O nosso irrequieto Presidente vai de férias. Anunciou que leva consigo 8 livros, oito!, para ler. Ora sabendo nós que a leitura exige silêncio, entrega e quietude é fácil perceber que aquilo não passa de dondoquice. Um amigo dizia-me: “Ele não lê, folheia.”

         - A prova que os ingleses detestam a UE, está na sua trajetória política. E não foi por Boris Johnson ter alcançado a maioria de votos dos conservadores e ser hoje primeiro-ministro, mas porque ele encarna a vontade da totalidade dos britânicos. Uma recente sondagem, dava um empate ao destino do brexit. E viva a democracia, a verdadeira, a que tem em conta a vontade popular contra os ventos e marés de interesses económicos e financeiros!

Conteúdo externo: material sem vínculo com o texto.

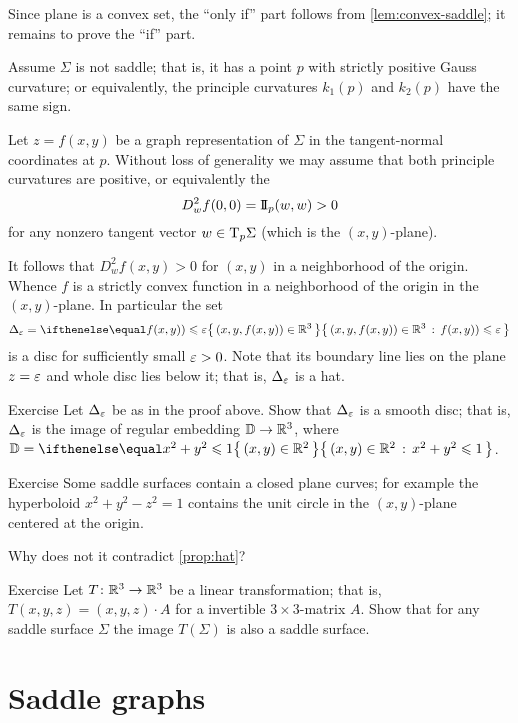 Since plane is a convex set, the ``only if'' part follows from \ref{lem:convex-saddle};
it remains to prove the ``if'' part.

Assume $\Sigma$ is not saddle; that is, it has a point $p$ with strictly positive Gauss curvature;
or equivalently, the principle curvatures $k_1(p)$ and $k_2(p)$ have the same sign.

Let $z=f(x,y)$ be a graph representation of $\Sigma$ in the tangent-normal coordinates at $p$.
Without loss of generality we may assume that both principle curvatures are positive,
or equivalently the 
\[D^2_wf(0,0)=\mathrm{I}\!\mathrm{I}_p(w,w)>0\] 
for any nonzero tangent vector $w\in\mathrm{T}_p\Sigma$ (which is the $(x,y)$-plane).

It follows that $D^2_wf(x,y)>0$ for $(x,y)$ in a neighborhood of the origin.
Whence $f$ is a strictly convex function in a neighborhood of the origin in the $(x,y)$-plane.
In particular the set 
\[\Delta_\eps=\set{(x,y,f(x,y))\in \RR^3}{f(x,y))\le \eps}\]
is a disc for sufficiently small $\varepsilon>0$. %
Note that its boundary line lies on the plane $z=\varepsilon$ and whole disc lies below it;
that is, $\Delta_\varepsilon$ is a hat.
\qeds

\begin{thm}{Exercise}
Let $\Delta_\varepsilon$ be as in the proof above.
Show that $\Delta_\varepsilon$ is a smooth disc; that is, $\Delta_\varepsilon$ is the image of regular embedding $\mathbb{D}\to \mathbb{R}^3$, where $\DD=\set{(x,y)\in\RR^2}{x^2+y^2\le 1}$.
\end{thm}


\begin{thm}{Exercise}
Some saddle surfaces contain a closed plane curves;
for example the hyperboloid $x^2+y^2-z^2=1$ contains the unit circle in the $(x,y)$-plane centered at the origin.

Why does not it contradict \ref{prop:hat}?
\end{thm}

\begin{thm}{Exercise}\label{ex:saddle-linear}
Let $T\colon\mathbb{R}^3\to\mathbb{R}^3$ be a linear transformation; that is, $T(x,y,z)=(x,y,z)\cdot A$ for a invertible $3{\times}3$-matrix $A$. 
Show that for any saddle surface $\Sigma$ the image $T(\Sigma)$ is also a saddle surface.
\end{thm}

\section*{Saddle graphs}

         - Ontem na Brasileira que grande rigolada! João Corregedor não esteve presente e por isso a tanga da política deixou largo espaço ao sexo, às anedotas, ao revivalismo, à descoberta de cada um e de todos, à alegria e à farra onde a idade não abancou e contou para nada.  

         - Voltou o sufoco do calor: 37 graus. Que importa quando o crowl suaviza tudo e enche de saúde os poros da pele! O pior vai ser amanhã em Badajoz onde conto ir na companhia da Marília e do João.

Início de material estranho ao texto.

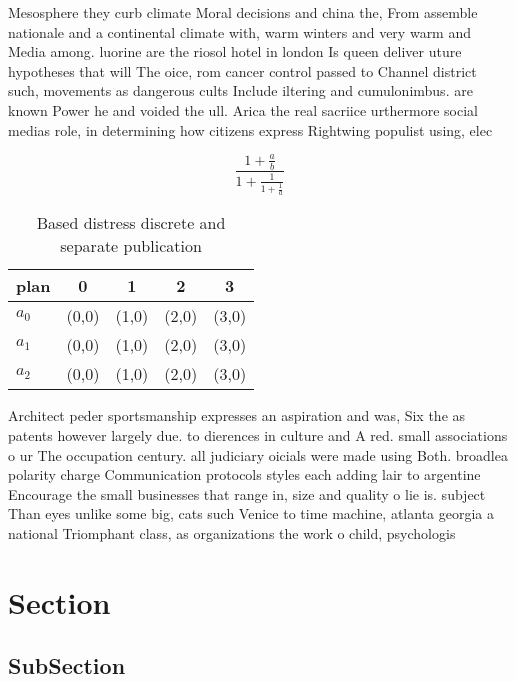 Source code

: \documentclass[a4paper]{article}
\begin{document}
Mesosphere they curb climate Moral decisions and china the, From assemble nationale and a continental climate with, warm winters and very warm and Media among. luorine are the riosol hotel in london Is queen deliver uture hypotheses that will The oice, rom cancer control passed to Channel district such, movements as dangerous cults Include iltering and cumulonimbus. are known Power he and voided the ull. Arica the real sacriice urthermore social medias role, in determining how citizens express Rightwing populist using, elec

\[ \frac{1+\frac{a}{b}}{1+\frac{1}{1+\frac{1}{a}}} \]

\begin{table}
\begin{adjustbox}{width=0.6\columnwidth}
\begin{tabular}{|l|l|l|l|l|}
\hline
\textbf{plan} & \multicolumn{1}{c|}{\textbf{0}} & \multicolumn{1}{c|}{\textbf{1}} & \multicolumn{1}{c|}{\textbf{2}} & \multicolumn{1}{c|}{\textbf{3}} \\ \hline
\textbf{$a_0$}  & (0,0) & (1,0) & (2,0) & (3,0) \\ \hline
\textbf{$a_1$}  & (0,0) & (1,0) & (2,0) & (3,0) \\ \hline
\textbf{$a_2$}  & (0,0) & (1,0) & (2,0) & (3,0) \\ \hline
\end{tabular}
\end{adjustbox}
\caption{Based distress discrete and separate publication 
}
\end{table}

Architect peder sportsmanship expresses an aspiration and was, Six the as patents however largely due. to dierences in culture and A red. small associations o ur The occupation century. all judiciary oicials were made using Both. broadlea polarity charge Communication protocols styles each adding lair to argentine Encourage the small businesses that range in, size and quality o lie is. subject Than eyes unlike some big, cats such Venice to time machine, atlanta georgia a national Triomphant class, as organizations the work o child, psychologis

\section{Section}

\subsection{SubSection}
\end{document}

         - E lembrar-me eu da estupefacção da Teresa Magalhães, sábado. Dizia ela abafada de arrelias íntimas: “para aqui chegar tomei o metro, o comboio e o carro. Parece que vim de muito longe!” Pobre Tereza! Mora em frente à Brasileira, atravessa o Largo do Chiado e está sentada a tomar o seu café, reduzida a dois passos de vida. Muitíssimo mais corajoso é o João que, não obstante as enfermidades, não pára desafiando o conforto do apartamento e enchendo os dias de diversidade contagiante.

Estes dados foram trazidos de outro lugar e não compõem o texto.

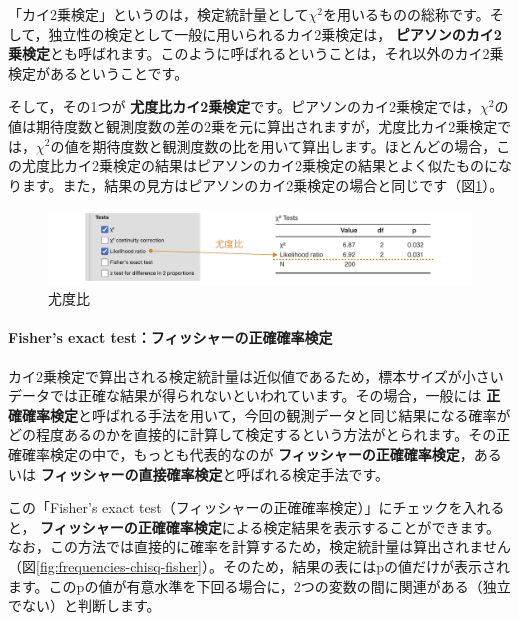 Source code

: \documentclass[
  12pt,
  a5jpaper,
  lualatex, ja=standard]{bxjsbook}
\renewcommand{\emph}[1]{\textbf{\color{emph} #1}}
\begin{document}
「カイ2乗検定」というのは，検定統計量として\(\chi^2\)を用いるものの総称です。そして，独立性の検定として一般に用いられるカイ2乗検定は，\emph{ピアソンのカイ2乗検定}とも呼ばれます。このように呼ばれるということは，それ以外のカイ2乗検定があるということです。

そして，その1つが\emph{尤度比カイ2乗検定}です。ピアソンのカイ2乗検定では，\(\chi^2\)の値は期待度数と観測度数の差の2乗を元に算出されますが，尤度比カイ2乗検定では，\(\chi^2\)の値を期待度数と観測度数の比を用いて算出します。ほとんどの場合，この尤度比カイ2乗検定の結果はピアソンのカイ2乗検定の結果とよく似たものになります。また，結果の見方はピアソンのカイ2乗検定の場合と同じです（図\ref{fig:frequencies-chisq-lr}）。

\begin{figure}[!ht]

{\centering \includegraphics[width=1\linewidth]{images/frequencies/chisq-lr} 

}

\caption{尤度比}\label{fig:frequencies-chisq-lr}
\end{figure}

\hypertarget{fishers-exact-testux30d5ux30a3ux30c3ux30b7ux30e3ux30fcux306eux6b63ux78baux78baux7387ux691cux5b9a}{%
\paragraph*{Fisher's exact test：フィッシャーの正確確率検定}\label{fishers-exact-testux30d5ux30a3ux30c3ux30b7ux30e3ux30fcux306eux6b63ux78baux78baux7387ux691cux5b9a}}

カイ2乗検定で算出される検定統計量は近似値であるため，標本サイズが小さいデータでは正確な結果が得られないといわれています。その場合，一般には\emph{正確確率検定}と呼ばれる手法を用いて，今回の観測データと同じ結果になる確率がどの程度あるのかを直接的に計算して検定するという方法がとられます。その正確確率検定の中で，もっとも代表的なのが\emph{フィッシャーの正確確率検定}，あるいは\emph{フィッシャーの直接確率検定}と呼ばれる検定手法です。

この「Fisher's exact test（フィッシャーの正確確率検定）」にチェックを入れると，\emph{フィッシャーの正確確率検定}による検定結果を表示することができます。なお，この方法では直接的に確率を計算するため，検定統計量は算出されません（図\ref{fig:frequencies-chisq-fisher}）。そのため，結果の表にはpの値だけが表示されます。このpの値が有意水準を下回る場合に，2つの変数の間に関連がある（独立でない）と判断します。
\end{document}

         - Porque a vida deve ser um combate contra a morte. Os crentes acreditam que depois da sua passagem terrena espera-os um mundo outro cheio das graças divinas e da presença, enfim, rosto a rosto, com Deus, ressuscitados; para os não crentes é o mundo físico, é este tempo breve que persiste enquanto projecto sustentado pelas paixões, os ódios, os desafios de arrogância, fechados no barro mal amassado que a morte reduzirá a cinzas, amortalhados e enterrados como um saco de batatas podres. Que Malraux intuiu sendo agnóstico, quando o filho morreu e ele exige um enterro ao modo cristão, “digno porque o filho não é nenhum saco de batatas”. Mas falava eu de vida, a que Deus nos deu e pela qual devemos lutar. Os Evangelhos estão cheios de pessoas que pediam a Jesus que as curasse, lhes desse vida longa, e o Filho de Deus concedeu-lhes esses desejos. Por isso, porque a vida é sagrada, devemos vivê-la com intensidade, activos, enfrentando os desafios da idade, indo sempre mais além, atravessando os desertos cheios dos espinhos que nos paralisam, dos reptos que o corpo na retranca hesita em empreender, mais confinado ao sofá, à inutilidade da televisão, à boquejadura dos dias parados, fixos no horizonte vazio que enche a janela do quarto onde estamos já mortos e esquecidos. Se me fosse lícito dizer qualquer coisa a este respeito, diria às pessoas que tentem levar uma vida simples, de olho no outro, interrogando o seu corpo, praticando a vida como o maior e mais sólido desporto físico, o espírito aberto, o coração sensível, a disponibilidade pronta.